-- Problem to work on --
Copy out the entries that follow, unchanged.

(Stored dataset items)
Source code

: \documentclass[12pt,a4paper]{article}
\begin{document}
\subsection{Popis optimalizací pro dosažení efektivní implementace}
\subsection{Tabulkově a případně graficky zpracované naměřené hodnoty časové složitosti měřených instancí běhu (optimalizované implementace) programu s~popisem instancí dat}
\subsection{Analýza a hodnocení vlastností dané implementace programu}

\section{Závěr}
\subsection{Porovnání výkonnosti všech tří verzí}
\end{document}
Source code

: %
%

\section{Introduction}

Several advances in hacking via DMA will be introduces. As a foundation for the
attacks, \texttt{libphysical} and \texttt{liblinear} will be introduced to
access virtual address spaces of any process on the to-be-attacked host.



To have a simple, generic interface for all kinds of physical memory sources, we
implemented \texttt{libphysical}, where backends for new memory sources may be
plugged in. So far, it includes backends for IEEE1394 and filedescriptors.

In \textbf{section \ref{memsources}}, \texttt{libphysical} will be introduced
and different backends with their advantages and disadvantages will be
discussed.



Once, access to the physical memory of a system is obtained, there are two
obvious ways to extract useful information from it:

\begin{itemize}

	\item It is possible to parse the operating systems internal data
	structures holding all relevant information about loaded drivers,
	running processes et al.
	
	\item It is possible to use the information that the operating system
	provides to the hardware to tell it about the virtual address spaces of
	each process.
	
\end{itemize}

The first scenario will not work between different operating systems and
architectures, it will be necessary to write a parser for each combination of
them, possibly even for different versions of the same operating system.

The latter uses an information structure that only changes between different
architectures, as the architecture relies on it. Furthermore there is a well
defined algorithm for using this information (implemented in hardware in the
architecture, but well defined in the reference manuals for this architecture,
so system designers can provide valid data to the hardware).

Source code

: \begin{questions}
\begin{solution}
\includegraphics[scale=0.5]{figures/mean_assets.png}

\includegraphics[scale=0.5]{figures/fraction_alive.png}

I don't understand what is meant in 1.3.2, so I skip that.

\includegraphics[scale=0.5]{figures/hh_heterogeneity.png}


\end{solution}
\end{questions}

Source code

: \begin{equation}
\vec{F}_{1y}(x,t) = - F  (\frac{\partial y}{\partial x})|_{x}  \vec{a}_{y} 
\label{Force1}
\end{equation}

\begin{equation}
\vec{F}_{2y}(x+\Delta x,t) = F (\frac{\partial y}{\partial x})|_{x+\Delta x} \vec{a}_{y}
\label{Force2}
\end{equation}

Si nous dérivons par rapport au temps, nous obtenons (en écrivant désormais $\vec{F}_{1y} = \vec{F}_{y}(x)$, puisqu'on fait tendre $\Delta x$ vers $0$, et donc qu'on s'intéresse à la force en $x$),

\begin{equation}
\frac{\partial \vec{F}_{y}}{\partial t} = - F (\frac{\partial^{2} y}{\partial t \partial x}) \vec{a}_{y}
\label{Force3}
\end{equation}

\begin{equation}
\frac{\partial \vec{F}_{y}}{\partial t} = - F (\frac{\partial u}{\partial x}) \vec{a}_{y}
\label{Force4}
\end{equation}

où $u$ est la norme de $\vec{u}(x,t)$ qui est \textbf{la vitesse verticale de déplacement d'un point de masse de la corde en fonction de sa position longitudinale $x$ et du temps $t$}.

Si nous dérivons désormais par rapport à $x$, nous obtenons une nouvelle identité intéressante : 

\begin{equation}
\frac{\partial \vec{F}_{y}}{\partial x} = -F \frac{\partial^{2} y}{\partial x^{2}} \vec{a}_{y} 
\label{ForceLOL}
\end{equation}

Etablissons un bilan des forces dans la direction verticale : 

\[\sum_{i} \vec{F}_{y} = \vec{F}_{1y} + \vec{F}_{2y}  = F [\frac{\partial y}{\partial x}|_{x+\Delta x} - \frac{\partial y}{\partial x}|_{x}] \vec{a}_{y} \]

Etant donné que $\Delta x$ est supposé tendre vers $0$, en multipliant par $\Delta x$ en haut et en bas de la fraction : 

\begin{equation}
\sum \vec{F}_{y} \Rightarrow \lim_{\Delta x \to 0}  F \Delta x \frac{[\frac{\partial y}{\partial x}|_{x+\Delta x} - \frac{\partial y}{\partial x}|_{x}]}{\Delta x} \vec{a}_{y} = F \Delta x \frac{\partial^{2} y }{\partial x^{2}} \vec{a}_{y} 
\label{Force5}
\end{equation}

-- Exercise answer --
Source code

: \documentclass[12pt,a4paper]{article}
\begin{document}
\subsection{Popis optimalizací pro dosažení efektivní implementace}
\subsection{Tabulkově a případně graficky zpracované naměřené hodnoty časové složitosti měřených instancí běhu (optimalizované implementace) programu s~popisem instancí dat}
\subsection{Analýza a hodnocení vlastností dané implementace programu}

\section{Závěr}
\subsection{Porovnání výkonnosti všech tří verzí}
\end{document}
Source code

: %
%

\section{Introduction}

Several advances in hacking via DMA will be introduces. As a foundation for the
attacks, \texttt{libphysical} and \texttt{liblinear} will be introduced to
access virtual address spaces of any process on the to-be-attacked host.



To have a simple, generic interface for all kinds of physical memory sources, we
implemented \texttt{libphysical}, where backends for new memory sources may be
plugged in. So far, it includes backends for IEEE1394 and filedescriptors.

In \textbf{section \ref{memsources}}, \texttt{libphysical} will be introduced
and different backends with their advantages and disadvantages will be
discussed.



Once, access to the physical memory of a system is obtained, there are two
obvious ways to extract useful information from it:

\begin{itemize}

	\item It is possible to parse the operating systems internal data
	structures holding all relevant information about loaded drivers,
	running processes et al.
	
	\item It is possible to use the information that the operating system
	provides to the hardware to tell it about the virtual address spaces of
	each process.
	
\end{itemize}

The first scenario will not work between different operating systems and
architectures, it will be necessary to write a parser for each combination of
them, possibly even for different versions of the same operating system.

The latter uses an information structure that only changes between different
architectures, as the architecture relies on it. Furthermore there is a well
defined algorithm for using this information (implemented in hardware in the
architecture, but well defined in the reference manuals for this architecture,
so system designers can provide valid data to the hardware).

Source code

: \begin{questions}
\begin{solution}
\includegraphics[scale=0.5]{figures/mean_assets.png}

\includegraphics[scale=0.5]{figures/fraction_alive.png}

I don't understand what is meant in 1.3.2, so I skip that.

\includegraphics[scale=0.5]{figures/hh_heterogeneity.png}


\end{solution}
\end{questions}

Source code

: \begin{equation}
\vec{F}_{1y}(x,t) = - F  (\frac{\partial y}{\partial x})|_{x}  \vec{a}_{y} 
\label{Force1}
\end{equation}

\begin{equation}
\vec{F}_{2y}(x+\Delta x,t) = F (\frac{\partial y}{\partial x})|_{x+\Delta x} \vec{a}_{y}
\label{Force2}
\end{equation}

Si nous dérivons par rapport au temps, nous obtenons (en écrivant désormais $\vec{F}_{1y} = \vec{F}_{y}(x)$, puisqu'on fait tendre $\Delta x$ vers $0$, et donc qu'on s'intéresse à la force en $x$),

\begin{equation}
\frac{\partial \vec{F}_{y}}{\partial t} = - F (\frac{\partial^{2} y}{\partial t \partial x}) \vec{a}_{y}
\label{Force3}
\end{equation}

\begin{equation}
\frac{\partial \vec{F}_{y}}{\partial t} = - F (\frac{\partial u}{\partial x}) \vec{a}_{y}
\label{Force4}
\end{equation}

où $u$ est la norme de $\vec{u}(x,t)$ qui est \textbf{la vitesse verticale de déplacement d'un point de masse de la corde en fonction de sa position longitudinale $x$ et du temps $t$}.

Si nous dérivons désormais par rapport à $x$, nous obtenons une nouvelle identité intéressante : 

\begin{equation}
\frac{\partial \vec{F}_{y}}{\partial x} = -F \frac{\partial^{2} y}{\partial x^{2}} \vec{a}_{y} 
\label{ForceLOL}
\end{equation}

Etablissons un bilan des forces dans la direction verticale : 

\[\sum_{i} \vec{F}_{y} = \vec{F}_{1y} + \vec{F}_{2y}  = F [\frac{\partial y}{\partial x}|_{x+\Delta x} - \frac{\partial y}{\partial x}|_{x}] \vec{a}_{y} \]

Etant donné que $\Delta x$ est supposé tendre vers $0$, en multipliant par $\Delta x$ en haut et en bas de la fraction : 

\begin{equation}
\sum \vec{F}_{y} \Rightarrow \lim_{\Delta x \to 0}  F \Delta x \frac{[\frac{\partial y}{\partial x}|_{x+\Delta x} - \frac{\partial y}{\partial x}|_{x}]}{\Delta x} \vec{a}_{y} = F \Delta x \frac{\partial^{2} y }{\partial x^{2}} \vec{a}_{y} 
\label{Force5}
\end{equation}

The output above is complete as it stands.